[Input data — start]
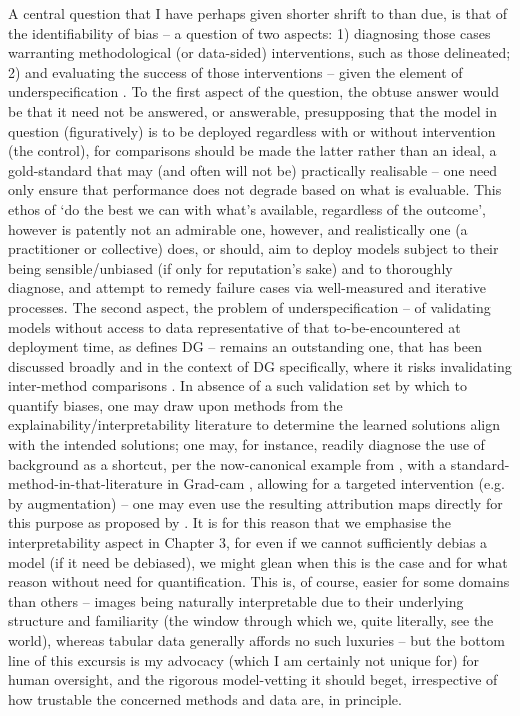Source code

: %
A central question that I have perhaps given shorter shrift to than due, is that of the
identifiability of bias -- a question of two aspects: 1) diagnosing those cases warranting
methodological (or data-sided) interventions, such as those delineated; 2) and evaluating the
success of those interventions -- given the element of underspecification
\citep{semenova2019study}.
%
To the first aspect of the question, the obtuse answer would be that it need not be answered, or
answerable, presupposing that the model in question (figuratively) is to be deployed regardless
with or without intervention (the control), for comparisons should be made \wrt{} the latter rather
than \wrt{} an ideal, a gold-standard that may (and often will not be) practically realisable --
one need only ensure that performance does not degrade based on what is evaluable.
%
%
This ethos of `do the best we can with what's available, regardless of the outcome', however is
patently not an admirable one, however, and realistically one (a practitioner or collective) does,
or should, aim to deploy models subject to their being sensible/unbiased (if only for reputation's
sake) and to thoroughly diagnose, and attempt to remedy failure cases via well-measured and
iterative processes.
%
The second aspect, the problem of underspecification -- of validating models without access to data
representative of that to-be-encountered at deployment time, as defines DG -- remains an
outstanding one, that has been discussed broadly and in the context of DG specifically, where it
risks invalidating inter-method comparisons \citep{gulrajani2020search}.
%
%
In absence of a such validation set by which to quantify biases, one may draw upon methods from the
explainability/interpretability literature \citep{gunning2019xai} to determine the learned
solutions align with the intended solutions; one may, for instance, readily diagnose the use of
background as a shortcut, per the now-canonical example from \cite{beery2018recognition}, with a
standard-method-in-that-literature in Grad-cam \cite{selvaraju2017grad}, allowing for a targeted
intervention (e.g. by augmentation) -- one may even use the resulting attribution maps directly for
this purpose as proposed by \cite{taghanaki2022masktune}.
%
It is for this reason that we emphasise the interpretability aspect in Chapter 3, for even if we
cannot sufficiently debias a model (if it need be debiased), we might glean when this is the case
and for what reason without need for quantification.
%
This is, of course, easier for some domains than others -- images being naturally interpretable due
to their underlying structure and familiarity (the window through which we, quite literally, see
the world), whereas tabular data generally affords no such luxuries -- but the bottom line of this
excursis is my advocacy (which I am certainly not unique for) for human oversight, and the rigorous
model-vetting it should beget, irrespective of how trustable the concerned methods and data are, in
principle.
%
[Input data — finish]
**Exercise goal:** Transcribe each line of the data above, unaltered, from the one where "with or without" appears to the one where "an ideal, a" appears, inclusive of both.

**Result for this task:**
with or without intervention (the control), for comparisons should be made \wrt{} the latter rather
than \wrt{} an ideal, a gold-standard that may (and often will not be) practically realisable --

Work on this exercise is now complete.